8 thoughts on “Games Are Hard

  1. Pingback: NP-Complete Games and Puzzles | Chaos at the Sky

    • @Braid: Woah.

      @Other complexity: If I find a large enough collection of results, I might consider that. However, NP-complete is arguably the second most common complexity categorization (after P), so I focus more on NP-complete.

  2. Solitaire Chess is NP-complete:

    Bloxorz is PSPACE-complete:

    Trackmania is NP-complete:

    2048 is PSPACE-hard:

    Game About Squares is NP-hard:

    Mastermind is NP-complete:

    Hashiwokakero is NP-complete:

    Zen Puzzle Garden is NP-complete (and probably Right Way Robot and Ice Barn by similar constructions):

  3. I would like to comment on the fact that I myself did not bring up the difference between soundness and consistency; this is merely an interpretation of my words.
    My original comment criticized the idea that playing Minesweeper (or similar games such as my own Patterna, or the fabulous HexCells) is a process of solving an NP-complete problem. The original proof for NP-completeness of Minesweeper concerns the Minesweeper Consistency Problem (which is also how it was listed on this page), which asks whether there is a way to place mines on the board that is consistent with the information given on the Minesweeper board. To me, this is not a question of whether there is *a solution* to the board (and thus a question of consistency), since the vast majority of these assignments will lead to you loosing the game. If you are asking whether a level is solvable, you are asking whether there is a way to uncover the (necessarily) unique solution by using a sound logical argument, i.e., a proof. Thus the solution of a Minesweeper board must be a consistent assignment together with a proof that this is the only assignment that makes it work. In this perspective, a Minesweeper level is more appropriately specified as a grid with all information given (i.e., you already know where the mines are to begin with) and a set of cells that are initially revealed to the actual player of the game. The question then is whether the player can deduce the position of all mines on the board. This seems more appropriate since it better models the actual playing of the game and is close to the way that Minesweeper levels are stored in memory. In theory, there could of course also be a variant of Minesweeper where there are no mines to begin with, but only hints about where mines should be. Then your job would be to place mines in such a way that is fulfills are the constraints given by the hints — and *this problem* is NP-complete. (Call this problem Minelayer, instead of Minesweeper.) You can read the article about Patterna linked above in the list to read about my point in more detail.

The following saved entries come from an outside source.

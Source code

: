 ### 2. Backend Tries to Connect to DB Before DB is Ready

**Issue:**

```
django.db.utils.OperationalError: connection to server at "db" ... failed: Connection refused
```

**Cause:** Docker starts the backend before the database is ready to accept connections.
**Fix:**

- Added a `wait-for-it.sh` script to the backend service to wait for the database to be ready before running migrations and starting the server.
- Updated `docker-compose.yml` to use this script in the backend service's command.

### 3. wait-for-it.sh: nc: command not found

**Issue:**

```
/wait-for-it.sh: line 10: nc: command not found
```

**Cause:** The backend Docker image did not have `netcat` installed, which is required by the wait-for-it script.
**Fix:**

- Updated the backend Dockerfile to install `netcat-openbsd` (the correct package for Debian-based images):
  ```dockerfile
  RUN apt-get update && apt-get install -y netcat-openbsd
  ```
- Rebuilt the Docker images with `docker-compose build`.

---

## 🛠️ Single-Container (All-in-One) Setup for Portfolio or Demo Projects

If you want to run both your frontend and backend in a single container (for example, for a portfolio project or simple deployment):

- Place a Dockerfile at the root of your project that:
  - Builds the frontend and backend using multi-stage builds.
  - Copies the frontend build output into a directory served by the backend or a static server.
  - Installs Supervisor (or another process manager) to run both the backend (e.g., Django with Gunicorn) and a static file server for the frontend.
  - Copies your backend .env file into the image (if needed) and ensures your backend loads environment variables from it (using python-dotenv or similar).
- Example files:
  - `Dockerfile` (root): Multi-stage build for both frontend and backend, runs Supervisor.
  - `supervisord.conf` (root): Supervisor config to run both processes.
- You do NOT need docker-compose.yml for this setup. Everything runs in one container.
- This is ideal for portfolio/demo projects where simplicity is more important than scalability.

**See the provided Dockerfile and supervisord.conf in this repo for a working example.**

    I would also like to address the question of uniqueness of solutions in this context. The prototypical NP-complete problem is SAT – that is, given a formula, is it satisfiable? There is a variant of this problem, called UniqueSAT, which reads as “given a formula, is there exactly one satisfying assignment of the variables”? (Not to be confused with UnambiguousSAT, which asks whether a formula that is guaranteed to have at most one satisfying assignment is actually satisfiable.) While SAT is NP-complete, UniqueSAT is not. In fact, it is coNP-hard and in DP (but only DP-complete under deterministic polytime reductions if coNP=NP [it is DP-complete under randomized reductions]). It is currently not known whether UniqueSAT is in coNP. I would guess that something similar is true for the uniqueness variant of the Minesweeper Consistency Problem.